The listing must be copied out in full and exactly; no images go with it.

━━━

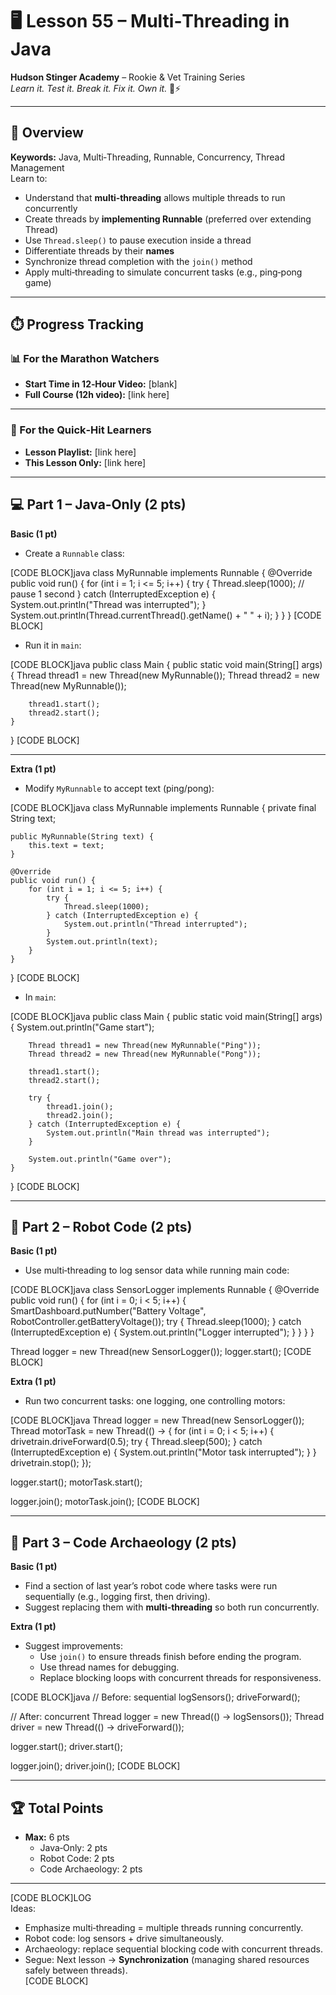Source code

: # 🖥️ Lesson 55 – Multi‑Threading in Java

**Hudson Stinger Academy** – Rookie & Vet Training Series  
_Learn it. Test it. Break it. Fix it. Own it._ 🧵⚡  

---

## 🎯 Overview
**Keywords:** Java, Multi‑Threading, Runnable, Concurrency, Thread Management  
Learn to:
- Understand that **multi‑threading** allows multiple threads to run concurrently  
- Create threads by **implementing Runnable** (preferred over extending Thread)  
- Use `Thread.sleep()` to pause execution inside a thread  
- Differentiate threads by their **names**  
- Synchronize thread completion with the `join()` method  
- Apply multi‑threading to simulate concurrent tasks (e.g., ping‑pong game)  

---

## ⏱️ Progress Tracking

### 📊 For the Marathon Watchers  
- **Start Time in 12‑Hour Video:** [blank]  
- **Full Course (12h video):** [link here]  

---

### 🎯 For the Quick‑Hit Learners  
- **Lesson Playlist:** [link here]  
- **This Lesson Only:** [link here]  

---

## 💻 Part 1 – Java‑Only (2 pts)

**Basic (1 pt)**  
- Create a `Runnable` class:  

[CODE BLOCK]java
class MyRunnable implements Runnable {
    @Override
    public void run() {
        for (int i = 1; i <= 5; i++) {
            try {
                Thread.sleep(1000); // pause 1 second
            } catch (InterruptedException e) {
                System.out.println("Thread was interrupted");
            }
            System.out.println(Thread.currentThread().getName() + " " + i);
        }
    }
}
[CODE BLOCK]

- Run it in `main`:  

[CODE BLOCK]java
public class Main {
    public static void main(String[] args) {
        Thread thread1 = new Thread(new MyRunnable());
        Thread thread2 = new Thread(new MyRunnable());

        thread1.start();
        thread2.start();
    }
}
[CODE BLOCK]

---

**Extra (1 pt)**  
- Modify `MyRunnable` to accept text (ping/pong):  

[CODE BLOCK]java
class MyRunnable implements Runnable {
    private final String text;

    public MyRunnable(String text) {
        this.text = text;
    }

    @Override
    public void run() {
        for (int i = 1; i <= 5; i++) {
            try {
                Thread.sleep(1000);
            } catch (InterruptedException e) {
                System.out.println("Thread interrupted");
            }
            System.out.println(text);
        }
    }
}
[CODE BLOCK]

- In `main`:  

[CODE BLOCK]java
public class Main {
    public static void main(String[] args) {
        System.out.println("Game start");

        Thread thread1 = new Thread(new MyRunnable("Ping"));
        Thread thread2 = new Thread(new MyRunnable("Pong"));

        thread1.start();
        thread2.start();

        try {
            thread1.join();
            thread2.join();
        } catch (InterruptedException e) {
            System.out.println("Main thread was interrupted");
        }

        System.out.println("Game over");
    }
}
[CODE BLOCK]

---

## 🤖 Part 2 – Robot Code (2 pts)

**Basic (1 pt)**  
- Use multi‑threading to log sensor data while running main code:  

[CODE BLOCK]java
class SensorLogger implements Runnable {
    @Override
    public void run() {
        for (int i = 0; i < 5; i++) {
            SmartDashboard.putNumber("Battery Voltage", RobotController.getBatteryVoltage());
            try {
                Thread.sleep(1000);
            } catch (InterruptedException e) {
                System.out.println("Logger interrupted");
            }
        }
    }
}

Thread logger = new Thread(new SensorLogger());
logger.start();
[CODE BLOCK]

**Extra (1 pt)**  
- Run two concurrent tasks: one logging, one controlling motors:  

[CODE BLOCK]java
Thread logger = new Thread(new SensorLogger());
Thread motorTask = new Thread(() -> {
    for (int i = 0; i < 5; i++) {
        drivetrain.driveForward(0.5);
        try {
            Thread.sleep(500);
        } catch (InterruptedException e) {
            System.out.println("Motor task interrupted");
        }
    }
    drivetrain.stop();
});

logger.start();
motorTask.start();

logger.join();
motorTask.join();
[CODE BLOCK]

---

## 📜 Part 3 – Code Archaeology (2 pts)

**Basic (1 pt)**  
- Find a section of last year’s robot code where tasks were run sequentially (e.g., logging first, then driving).  
- Suggest replacing them with **multi‑threading** so both run concurrently.  

**Extra (1 pt)**  
- Suggest improvements:  
  - Use `join()` to ensure threads finish before ending the program.  
  - Use thread names for debugging.  
  - Replace blocking loops with concurrent threads for responsiveness.  

[CODE BLOCK]java
// Before: sequential
logSensors();
driveForward();

// After: concurrent
Thread logger = new Thread(() -> logSensors());
Thread driver = new Thread(() -> driveForward());

logger.start();
driver.start();

logger.join();
driver.join();
[CODE BLOCK]

---

## 🏆 Total Points
- **Max:** 6 pts  
  - Java‑Only: 2 pts  
  - Robot Code: 2 pts  
  - Code Archaeology: 2 pts  

---

[CODE BLOCK]LOG  
Ideas:  
- Emphasize multi‑threading = multiple threads running concurrently.  
- Robot code: log sensors + drive simultaneously.  
- Archaeology: replace sequential blocking code with concurrent threads.  
- Segue: Next lesson → **Synchronization** (managing shared resources safely between threads).  
[CODE BLOCK]
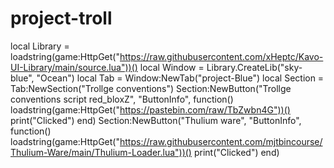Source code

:# project-troll

local Library = loadstring(game:HttpGet("https://raw.githubusercontent.com/xHeptc/Kavo-UI-Library/main/source.lua"))()
local Window = Library.CreateLib("sky-blue", "Ocean")
local Tab = Window:NewTab("project-Blue")
local Section = Tab:NewSection("Trollge conventions")
Section:NewButton("Trollge conventions script red_bloxZ", "ButtonInfo", function()
    loadstring(game:HttpGet("https://pastebin.com/raw/TbZwbn4G"))()
    print("Clicked")
end)
Section:NewButton("Thulium ware", "ButtonInfo", function()
    loadstring(game:HttpGet("https://raw.githubusercontent.com/mjtbincourse/Thulium-Ware/main/Thulium-Loader.lua"))()
    print("Clicked")
end)
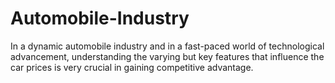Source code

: # Automobile-Industry
In a dynamic automobile industry and in a fast-paced world of technological advancement, understanding the varying but key features that influence the car prices is very crucial in gaining competitive advantage. 
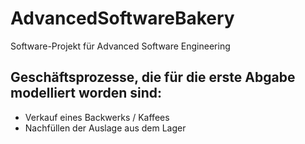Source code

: # AdvancedSoftwareBakery
 Software-Projekt für Advanced Software Engineering

## Geschäftsprozesse, die für die erste Abgabe modelliert worden sind:

- Verkauf eines Backwerks / Kaffees
- Nachfüllen der Auslage aus dem Lager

━━━

(Answer box):
Source code

: # 🖥️ Lesson 55 – Multi‑Threading in Java

**Hudson Stinger Academy** – Rookie & Vet Training Series  
_Learn it. Test it. Break it. Fix it. Own it._ 🧵⚡  

---

## 🎯 Overview
**Keywords:** Java, Multi‑Threading, Runnable, Concurrency, Thread Management  
Learn to:
- Understand that **multi‑threading** allows multiple threads to run concurrently  
- Create threads by **implementing Runnable** (preferred over extending Thread)  
- Use `Thread.sleep()` to pause execution inside a thread  
- Differentiate threads by their **names**  
- Synchronize thread completion with the `join()` method  
- Apply multi‑threading to simulate concurrent tasks (e.g., ping‑pong game)  

---

## ⏱️ Progress Tracking

### 📊 For the Marathon Watchers  
- **Start Time in 12‑Hour Video:** [blank]  
- **Full Course (12h video):** [link here]  

---

### 🎯 For the Quick‑Hit Learners  
- **Lesson Playlist:** [link here]  
- **This Lesson Only:** [link here]  

---

## 💻 Part 1 – Java‑Only (2 pts)

**Basic (1 pt)**  
- Create a `Runnable` class:  

[CODE BLOCK]java
class MyRunnable implements Runnable {
    @Override
    public void run() {
        for (int i = 1; i <= 5; i++) {
            try {
                Thread.sleep(1000); // pause 1 second
            } catch (InterruptedException e) {
                System.out.println("Thread was interrupted");
            }
            System.out.println(Thread.currentThread().getName() + " " + i);
        }
    }
}
[CODE BLOCK]

- Run it in `main`:  

[CODE BLOCK]java
public class Main {
    public static void main(String[] args) {
        Thread thread1 = new Thread(new MyRunnable());
        Thread thread2 = new Thread(new MyRunnable());

        thread1.start();
        thread2.start();
    }
}
[CODE BLOCK]

---

**Extra (1 pt)**  
- Modify `MyRunnable` to accept text (ping/pong):  

[CODE BLOCK]java
class MyRunnable implements Runnable {
    private final String text;

    public MyRunnable(String text) {
        this.text = text;
    }

    @Override
    public void run() {
        for (int i = 1; i <= 5; i++) {
            try {
                Thread.sleep(1000);
            } catch (InterruptedException e) {
                System.out.println("Thread interrupted");
            }
            System.out.println(text);
        }
    }
}
[CODE BLOCK]

- In `main`:  

[CODE BLOCK]java
public class Main {
    public static void main(String[] args) {
        System.out.println("Game start");

        Thread thread1 = new Thread(new MyRunnable("Ping"));
        Thread thread2 = new Thread(new MyRunnable("Pong"));

        thread1.start();
        thread2.start();

        try {
            thread1.join();
            thread2.join();
        } catch (InterruptedException e) {
            System.out.println("Main thread was interrupted");
        }

        System.out.println("Game over");
    }
}
[CODE BLOCK]

---

## 🤖 Part 2 – Robot Code (2 pts)

**Basic (1 pt)**  
- Use multi‑threading to log sensor data while running main code:  

[CODE BLOCK]java
class SensorLogger implements Runnable {
    @Override
    public void run() {
        for (int i = 0; i < 5; i++) {
            SmartDashboard.putNumber("Battery Voltage", RobotController.getBatteryVoltage());
            try {
                Thread.sleep(1000);
            } catch (InterruptedException e) {
                System.out.println("Logger interrupted");
            }
        }
    }
}

Thread logger = new Thread(new SensorLogger());
logger.start();
[CODE BLOCK]

**Extra (1 pt)**  
- Run two concurrent tasks: one logging, one controlling motors:  

[CODE BLOCK]java
Thread logger = new Thread(new SensorLogger());
Thread motorTask = new Thread(() -> {
    for (int i = 0; i < 5; i++) {
        drivetrain.driveForward(0.5);
        try {
            Thread.sleep(500);
        } catch (InterruptedException e) {
            System.out.println("Motor task interrupted");
        }
    }
    drivetrain.stop();
});

logger.start();
motorTask.start();

logger.join();
motorTask.join();
[CODE BLOCK]

---

## 📜 Part 3 – Code Archaeology (2 pts)

**Basic (1 pt)**  
- Find a section of last year’s robot code where tasks were run sequentially (e.g., logging first, then driving).  
- Suggest replacing them with **multi‑threading** so both run concurrently.  

**Extra (1 pt)**  
- Suggest improvements:  
  - Use `join()` to ensure threads finish before ending the program.  
  - Use thread names for debugging.  
  - Replace blocking loops with concurrent threads for responsiveness.  

[CODE BLOCK]java
// Before: sequential
logSensors();
driveForward();

// After: concurrent
Thread logger = new Thread(() -> logSensors());
Thread driver = new Thread(() -> driveForward());

logger.start();
driver.start();

logger.join();
driver.join();
[CODE BLOCK]

---

## 🏆 Total Points
- **Max:** 6 pts  
  - Java‑Only: 2 pts  
  - Robot Code: 2 pts  
  - Code Archaeology: 2 pts  

---

[CODE BLOCK]LOG  
Ideas:  
- Emphasize multi‑threading = multiple threads running concurrently.  
- Robot code: log sensors + drive simultaneously.  
- Archaeology: replace sequential blocking code with concurrent threads.  
- Segue: Next lesson → **Synchronization** (managing shared resources safely between threads).  
[CODE BLOCK]
Source code

:# project-troll

local Library = loadstring(game:HttpGet("https://raw.githubusercontent.com/xHeptc/Kavo-UI-Library/main/source.lua"))()
local Window = Library.CreateLib("sky-blue", "Ocean")
local Tab = Window:NewTab("project-Blue")
local Section = Tab:NewSection("Trollge conventions")
Section:NewButton("Trollge conventions script red_bloxZ", "ButtonInfo", function()
    loadstring(game:HttpGet("https://pastebin.com/raw/TbZwbn4G"))()
    print("Clicked")
end)
Section:NewButton("Thulium ware", "ButtonInfo", function()
    loadstring(game:HttpGet("https://raw.githubusercontent.com/mjtbincourse/Thulium-Ware/main/Thulium-Loader.lua"))()
    print("Clicked")
end)
Source code

: # Automobile-Industry
In a dynamic automobile industry and in a fast-paced world of technological advancement, understanding the varying but key features that influence the car prices is very crucial in gaining competitive advantage. 
Source code

: # AdvancedSoftwareBakery
 Software-Projekt für Advanced Software Engineering

## Geschäftsprozesse, die für die erste Abgabe modelliert worden sind:

- Verkauf eines Backwerks / Kaffees
- Nachfüllen der Auslage aus dem Lager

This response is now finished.